What to do
Below are records. Find each line in them that holds the word "equilibre" and copy it.

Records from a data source
--------------------------------------------------
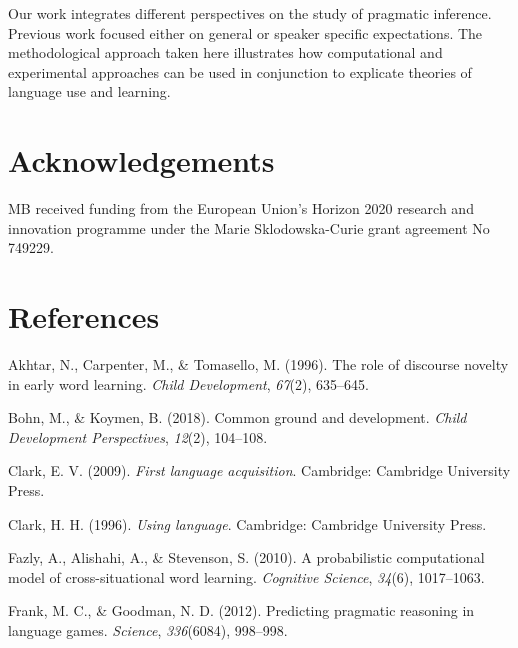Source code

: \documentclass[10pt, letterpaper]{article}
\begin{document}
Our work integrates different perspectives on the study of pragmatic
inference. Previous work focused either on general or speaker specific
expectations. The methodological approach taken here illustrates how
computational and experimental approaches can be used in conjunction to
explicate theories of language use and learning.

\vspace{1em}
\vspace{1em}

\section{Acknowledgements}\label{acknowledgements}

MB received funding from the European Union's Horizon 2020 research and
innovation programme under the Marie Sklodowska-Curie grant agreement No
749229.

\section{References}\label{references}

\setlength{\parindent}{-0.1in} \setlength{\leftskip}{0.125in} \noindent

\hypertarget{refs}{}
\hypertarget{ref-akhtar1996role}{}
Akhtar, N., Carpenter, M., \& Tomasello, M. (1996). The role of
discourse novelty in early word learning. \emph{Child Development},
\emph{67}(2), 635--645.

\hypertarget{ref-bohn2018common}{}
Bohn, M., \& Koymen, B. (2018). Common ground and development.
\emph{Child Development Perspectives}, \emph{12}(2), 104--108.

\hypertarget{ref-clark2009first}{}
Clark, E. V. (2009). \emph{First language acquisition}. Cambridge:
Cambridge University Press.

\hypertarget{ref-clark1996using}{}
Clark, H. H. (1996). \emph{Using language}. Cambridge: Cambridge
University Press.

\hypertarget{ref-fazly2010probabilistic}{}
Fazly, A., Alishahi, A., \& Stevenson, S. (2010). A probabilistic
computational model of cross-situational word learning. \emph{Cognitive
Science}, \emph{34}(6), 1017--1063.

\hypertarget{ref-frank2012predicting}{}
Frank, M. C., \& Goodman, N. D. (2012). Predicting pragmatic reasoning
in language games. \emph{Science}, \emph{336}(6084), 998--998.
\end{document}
--------------------------------------------------
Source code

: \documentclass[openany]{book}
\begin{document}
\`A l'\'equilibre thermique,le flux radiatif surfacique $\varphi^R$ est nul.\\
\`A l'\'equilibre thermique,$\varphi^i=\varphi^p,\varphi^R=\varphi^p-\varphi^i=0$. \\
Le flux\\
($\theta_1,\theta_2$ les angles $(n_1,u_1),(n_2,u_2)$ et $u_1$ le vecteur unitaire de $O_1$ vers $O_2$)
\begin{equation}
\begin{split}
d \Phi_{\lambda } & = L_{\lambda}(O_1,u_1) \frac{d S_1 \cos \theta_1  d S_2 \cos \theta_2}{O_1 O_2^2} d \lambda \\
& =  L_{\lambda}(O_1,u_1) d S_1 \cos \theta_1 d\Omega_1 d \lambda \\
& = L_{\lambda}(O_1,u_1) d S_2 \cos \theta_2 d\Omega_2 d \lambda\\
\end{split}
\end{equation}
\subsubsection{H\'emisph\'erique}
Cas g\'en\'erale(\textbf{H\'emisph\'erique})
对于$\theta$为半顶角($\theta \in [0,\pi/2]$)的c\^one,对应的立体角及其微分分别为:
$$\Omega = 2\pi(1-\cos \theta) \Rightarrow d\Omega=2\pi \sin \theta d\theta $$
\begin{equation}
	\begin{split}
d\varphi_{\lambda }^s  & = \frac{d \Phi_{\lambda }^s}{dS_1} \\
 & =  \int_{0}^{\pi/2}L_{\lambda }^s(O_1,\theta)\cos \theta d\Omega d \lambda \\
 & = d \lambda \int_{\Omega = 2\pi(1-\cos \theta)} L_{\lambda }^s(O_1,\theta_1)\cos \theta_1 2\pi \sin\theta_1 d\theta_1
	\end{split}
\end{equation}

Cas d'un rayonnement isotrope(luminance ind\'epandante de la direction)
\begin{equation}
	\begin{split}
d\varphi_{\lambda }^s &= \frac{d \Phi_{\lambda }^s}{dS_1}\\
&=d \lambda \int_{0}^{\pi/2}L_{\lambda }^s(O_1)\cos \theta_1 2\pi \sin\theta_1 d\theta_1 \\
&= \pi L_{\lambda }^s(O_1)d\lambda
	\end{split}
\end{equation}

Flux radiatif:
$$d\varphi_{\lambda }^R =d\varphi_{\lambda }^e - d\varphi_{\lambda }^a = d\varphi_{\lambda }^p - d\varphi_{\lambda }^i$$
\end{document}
--------------------------------------------------
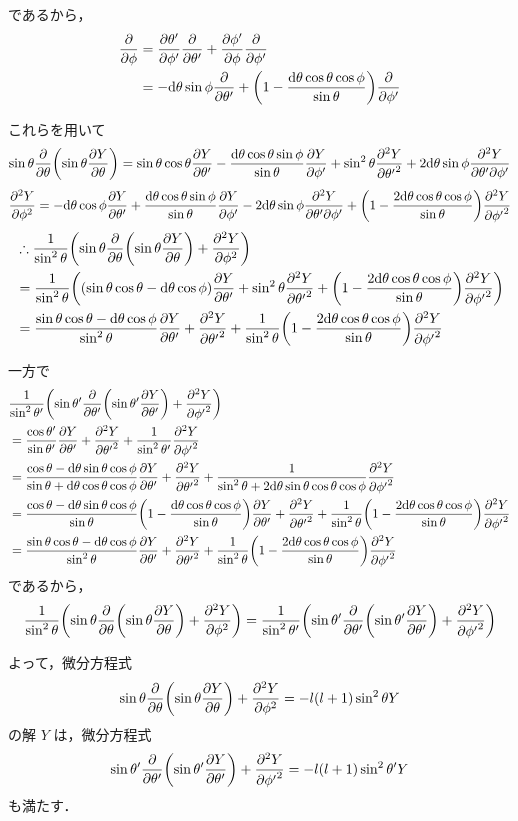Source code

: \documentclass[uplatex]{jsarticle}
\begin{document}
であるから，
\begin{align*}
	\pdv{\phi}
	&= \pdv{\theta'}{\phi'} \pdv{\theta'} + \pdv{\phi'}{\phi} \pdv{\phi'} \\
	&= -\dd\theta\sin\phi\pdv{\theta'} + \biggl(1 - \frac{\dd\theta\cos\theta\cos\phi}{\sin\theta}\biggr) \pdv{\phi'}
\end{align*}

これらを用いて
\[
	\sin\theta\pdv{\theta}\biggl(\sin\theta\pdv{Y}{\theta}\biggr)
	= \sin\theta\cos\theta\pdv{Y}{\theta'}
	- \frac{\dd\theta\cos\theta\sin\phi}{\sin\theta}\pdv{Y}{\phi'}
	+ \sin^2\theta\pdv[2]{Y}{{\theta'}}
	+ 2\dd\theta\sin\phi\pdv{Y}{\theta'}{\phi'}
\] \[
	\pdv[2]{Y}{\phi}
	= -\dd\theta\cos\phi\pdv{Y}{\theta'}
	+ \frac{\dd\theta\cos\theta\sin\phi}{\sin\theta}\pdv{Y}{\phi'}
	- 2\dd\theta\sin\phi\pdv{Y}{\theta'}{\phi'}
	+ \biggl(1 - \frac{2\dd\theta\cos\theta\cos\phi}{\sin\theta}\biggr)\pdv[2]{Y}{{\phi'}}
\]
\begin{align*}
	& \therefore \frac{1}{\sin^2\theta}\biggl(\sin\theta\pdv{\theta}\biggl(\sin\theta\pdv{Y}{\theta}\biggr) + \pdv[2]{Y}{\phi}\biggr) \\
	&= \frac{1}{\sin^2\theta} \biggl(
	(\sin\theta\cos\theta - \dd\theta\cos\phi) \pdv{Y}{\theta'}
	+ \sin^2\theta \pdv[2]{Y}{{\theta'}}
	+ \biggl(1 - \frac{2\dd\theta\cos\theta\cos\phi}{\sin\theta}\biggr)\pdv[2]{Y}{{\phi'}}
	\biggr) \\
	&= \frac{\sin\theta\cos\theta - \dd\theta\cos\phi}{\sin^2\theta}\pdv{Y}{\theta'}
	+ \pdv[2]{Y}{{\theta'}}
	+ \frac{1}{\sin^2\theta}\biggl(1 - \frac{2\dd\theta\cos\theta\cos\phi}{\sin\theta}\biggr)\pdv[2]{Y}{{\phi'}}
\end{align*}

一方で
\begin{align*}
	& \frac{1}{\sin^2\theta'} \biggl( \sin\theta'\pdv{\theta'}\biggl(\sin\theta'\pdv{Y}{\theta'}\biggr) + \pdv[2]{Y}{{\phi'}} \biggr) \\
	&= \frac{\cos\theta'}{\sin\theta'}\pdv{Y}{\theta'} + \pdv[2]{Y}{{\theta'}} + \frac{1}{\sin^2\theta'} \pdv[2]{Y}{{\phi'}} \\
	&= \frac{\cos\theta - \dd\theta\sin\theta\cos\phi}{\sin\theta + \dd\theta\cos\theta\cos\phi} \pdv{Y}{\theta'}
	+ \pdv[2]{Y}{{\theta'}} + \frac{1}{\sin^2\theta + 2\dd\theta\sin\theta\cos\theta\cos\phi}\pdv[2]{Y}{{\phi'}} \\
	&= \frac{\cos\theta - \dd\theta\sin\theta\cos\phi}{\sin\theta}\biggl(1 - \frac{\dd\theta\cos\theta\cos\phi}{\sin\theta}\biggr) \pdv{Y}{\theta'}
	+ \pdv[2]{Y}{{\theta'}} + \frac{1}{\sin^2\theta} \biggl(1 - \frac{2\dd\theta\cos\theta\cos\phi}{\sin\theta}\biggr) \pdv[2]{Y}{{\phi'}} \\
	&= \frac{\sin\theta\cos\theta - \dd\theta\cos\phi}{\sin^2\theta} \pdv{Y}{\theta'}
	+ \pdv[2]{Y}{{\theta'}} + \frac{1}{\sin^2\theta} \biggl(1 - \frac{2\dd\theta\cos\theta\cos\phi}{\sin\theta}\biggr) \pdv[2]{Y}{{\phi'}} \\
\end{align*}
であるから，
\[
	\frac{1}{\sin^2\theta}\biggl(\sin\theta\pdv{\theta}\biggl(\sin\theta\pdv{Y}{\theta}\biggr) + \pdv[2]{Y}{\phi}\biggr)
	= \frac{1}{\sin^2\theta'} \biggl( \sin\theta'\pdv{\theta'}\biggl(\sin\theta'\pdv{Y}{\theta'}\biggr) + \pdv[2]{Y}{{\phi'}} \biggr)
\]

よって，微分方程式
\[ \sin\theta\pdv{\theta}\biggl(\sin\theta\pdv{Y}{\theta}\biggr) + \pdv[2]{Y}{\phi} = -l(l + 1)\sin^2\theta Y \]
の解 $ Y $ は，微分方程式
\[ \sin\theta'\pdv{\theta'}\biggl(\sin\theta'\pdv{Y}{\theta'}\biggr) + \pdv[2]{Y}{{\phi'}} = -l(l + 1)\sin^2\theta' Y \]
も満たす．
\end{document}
--------------------------------------------------
Reply
\`A l'\'equilibre thermique,le flux radiatif surfacique $\varphi^R$ est nul.\\
\`A l'\'equilibre thermique,$\varphi^i=\varphi^p,\varphi^R=\varphi^p-\varphi^i=0$. \\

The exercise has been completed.